Democracy and Education Research

Whether you believe in market-based approaches to improving our schools or more traditional approaches, it is vital that the public know about the functioning and effectiveness of our schools. Markets require informed consumers, and democracy requires informed voters. Neither system of accountability can function effectively—let alone efficiently—without information. 

This is why I work in large scale assessment. I believe that our public schools are the most important service that our governments provide. A vast majority of our children, of our citizens, go through them. Our schools prepare the next generation for citizenship, for economic participation and to be members of our communities. The moral legitimacy of our public schools comes from the same place as the moral legitimacy as all of our governments’ actions: the will of the governed. I believe in school board elections because our schools are so important that our communities should vote on them on their own, rather than part of the larger bundle we consider when voting for mayors, city council members, governors, legislators and presidents. 

Frankly, we all need better information about the functioning of our schools, because we all pay taxes to support them. Our property values and rents are influenced by perceptions of the quality of our schools. And the future of our communities and our children are strongly shaped by them.

Obviously, schools are not the only influence on these things. In fact, our children’s future are more shaped by non-school factors than in-school factors. But other than family, schools might be the most important factor. (When churches influence children, they primarily do so through the behavior and teachings of parents, who are so credible and important to children.) Schools are vital institutions in our communities, second only to families in how we shape our communities for the future. 

We need more information about our schools, not less. And certainly we need more than quantitative statistics and test scores. But those quantitative statistics and tests scores can be useful. They are hard to do well—thus, my work—but easy to consume. They are quick information for people who might not have the time, patience or interest to delve more deeply into rich qualitative findings about schools. No doubt, we need qualitative and quantitative reporting on more than just core academic lessons, as we want schools to do more than just teach those core academic lessons. Character, citizenship, mental and emotional health, resiliency, collaboration skills, emotional intelligence and more. But certainly, we all want to know how our schools are doing with those academic lessons that are at the center of so much that schools do. We need better tests, better reporting, and about a richer array of educational outcomes.

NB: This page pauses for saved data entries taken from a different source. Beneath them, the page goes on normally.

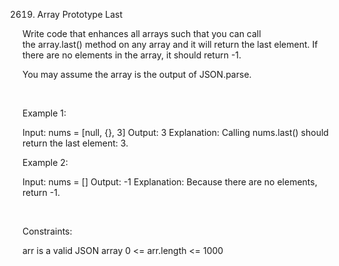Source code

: 2619. Array Prototype Last

Write code that enhances all arrays such that you can call the array.last() method on any array and it will return the last element. If there are no elements in the array, it should return -1.

You may assume the array is the output of JSON.parse.

 

Example 1:

Input: nums = [null, {}, 3]
Output: 3
Explanation: Calling nums.last() should return the last element: 3.


Example 2:

Input: nums = []
Output: -1
Explanation: Because there are no elements, return -1.


 

Constraints:

arr is a valid JSON array
0 <= arr.length <= 1000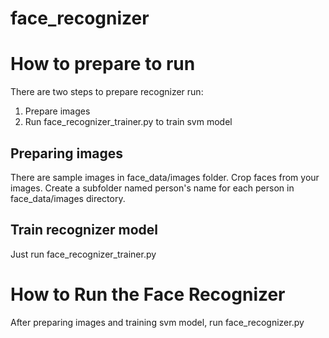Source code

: # face_recognizer

# How to prepare to run
There are two steps to prepare recognizer run:
1. Prepare images
2. Run face_recognizer_trainer.py to train svm model

## Preparing images
There are sample images in face_data/images folder.
Crop faces from your images.
Create a subfolder named person's name for each person in face_data/images directory.

## Train recognizer model
Just run face_recognizer_trainer.py

# How to Run the Face Recognizer
After preparing images and training svm model, run face_recognizer.py
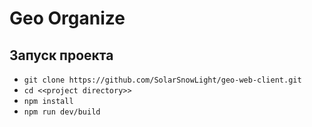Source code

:# Geo Organize


## Запуск проекта

- `git clone https://github.com/SolarSnowLight/geo-web-client.git`
- `cd <<project directory>>` 
- `npm install`
- `npm run dev/build`
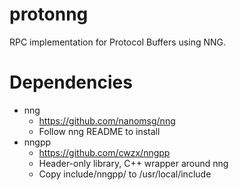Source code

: # protonng
RPC implementation for Protocol Buffers using NNG.

# Dependencies
* nng
  * https://github.com/nanomsg/nng
  * Follow nng README to install
* nngpp
  * https://github.com/cwzx/nngpp
  * Header-only library, C++ wrapper around nng
  * Copy include/nngpp/ to /usr/local/include
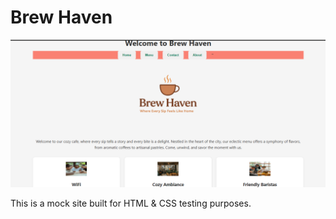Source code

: # Brew Haven

![Brew Haven Logo](public/assets/brewhavenTest.png)

This is a mock site built for HTML & CSS testing purposes.
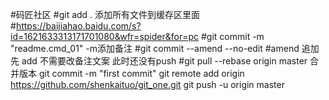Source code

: #码匠社区
#git add . 添加所有文件到缓存区里面
#https://baijiahao.baidu.com/s?id=1621633313171701080&wfr=spider&for=pc 
#git commit -m "readme.cmd_01" -m添加备注
#git commit --amend --no-edit 
#amend 追加 先 add  不需要改备注文案 此时还没有push
#git pull --rebase origin master 合并版本
git commit -m "first commit"
git remote add origin https://github.com/shenkaituo/git_one.git
git push -u origin master 
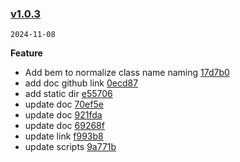 ### [v1.0.3](https://github.com/compare/v1.0.2...v1.0.3)

`2024-11-08`

**Feature**

- Add bem to normalize class name naming [17d7b0](https://github.com/commit/17d7b0accb64faf47d7ccafb5a42318215c7f08e)
- add doc github link [0ecd87](https://github.com/commit/0ecd8740301866602490a9c1a08164600200cbd5)
- add static dir [e55706](https://github.com/commit/e55706fb2063f0417688fd8a04384a9e41869c2c)
- update doc [70ef5e](https://github.com/commit/70ef5e89c27ceedc1725c4f77e036ed661a21abf)
- update doc [921fda](https://github.com/commit/921fdacbf8124650308b080be312f1757838aeb1)
- update doc [69268f](https://github.com/commit/69268f9446b182f43c818714ea65e7e3f88464b8)
- update link [f993b8](https://github.com/commit/f993b85e348fc6a037239dc5cef0eb5d4cc49d98)
- update scripts [9a771b](https://github.com/commit/9a771b00943de06843dc39ffca7883e94d9b5fd9)
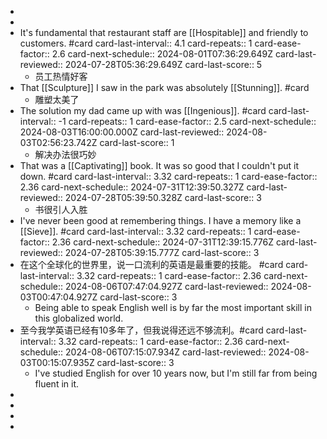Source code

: -
-
- It's fundamental that restaurant staff are [[Hospitable]] and friendly to customers. #card
  card-last-interval:: 4.1
  card-repeats:: 1
  card-ease-factor:: 2.6
  card-next-schedule:: 2024-08-01T07:36:29.649Z
  card-last-reviewed:: 2024-07-28T05:36:29.649Z
  card-last-score:: 5
	- 员工热情好客
- That [[Sculpture]] I saw in the park was absolutely [[Stunning]]. #card
	- 雕塑太美了
- The solution my dad came up with was [[Ingenious]]. #card
  card-last-interval:: -1
  card-repeats:: 1
  card-ease-factor:: 2.5
  card-next-schedule:: 2024-08-03T16:00:00.000Z
  card-last-reviewed:: 2024-08-03T02:56:23.742Z
  card-last-score:: 1
	- 解决办法很巧妙
- That was a [[Captivating]] book. It was so good that I couldn't put it down. #card
  card-last-interval:: 3.32
  card-repeats:: 1
  card-ease-factor:: 2.36
  card-next-schedule:: 2024-07-31T12:39:50.327Z
  card-last-reviewed:: 2024-07-28T05:39:50.328Z
  card-last-score:: 3
	- 书很引人入胜
- I've never been good at remembering things. I have a memory like a [[Sieve]]. #card
  card-last-interval:: 3.32
  card-repeats:: 1
  card-ease-factor:: 2.36
  card-next-schedule:: 2024-07-31T12:39:15.776Z
  card-last-reviewed:: 2024-07-28T05:39:15.777Z
  card-last-score:: 3
- 在这个全球化的世界里，说一口流利的英语是最重要的技能。 #card
  card-last-interval:: 3.32
  card-repeats:: 1
  card-ease-factor:: 2.36
  card-next-schedule:: 2024-08-06T07:47:04.927Z
  card-last-reviewed:: 2024-08-03T00:47:04.927Z
  card-last-score:: 3
	- Being able to speak English well is by far the most important skill in this globalized world.
- 至今我学英语已经有10多年了，但我说得还远不够流利。#card
  card-last-interval:: 3.32
  card-repeats:: 1
  card-ease-factor:: 2.36
  card-next-schedule:: 2024-08-06T07:15:07.934Z
  card-last-reviewed:: 2024-08-03T00:15:07.935Z
  card-last-score:: 3
	- I've studied English for over 10 years now, but I'm still far from being fluent in it.
-
-
-
-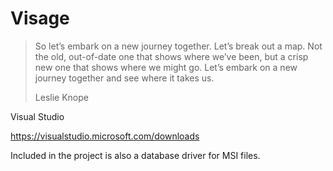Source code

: # Visage

> So let’s embark on a new journey together. Let’s break out a map. Not the
> old, out-of-date one that shows where we’ve been, but a crisp new one that
> shows where we might go. Let’s embark on a new journey together and see
> where it takes us.
>
> Leslie Knope

Visual Studio

<https://visualstudio.microsoft.com/downloads>

Included in the project is also a database driver for MSI files.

To abandon public reporting on our schools is, in my view, to abandon any investment in improving our schools. It undermines the basic engines of school improvement, be they grounded in democratic oversight or in market mechanisms. I  know of no moral call greater than trying to do better by today’s children and even better still by tomorrow’s children. This calls for investments to learn how we can do better by our own, our community’s and our nation’s children. 

No one voted for abandoning such efforts. We already spend so little on education research, making our research efforts so much more difficult than they should be. Cutting education research funding is a statement that no one’s children are worth investing in or improving for, not even our own. I can think of no more immoral view than that. I have all kinds of criticisms about what NCES and IES do and the research they fund, but those are primarily in terms of the important types of research that goes unfunded, rather than taking issue with the importance of the research that they do fund. Cutting this research is giving up on the most fundamental infrastructure of our society.

If an unfriendly foreign power had attempted to impose this on America, we might well have viewed it as an act of war.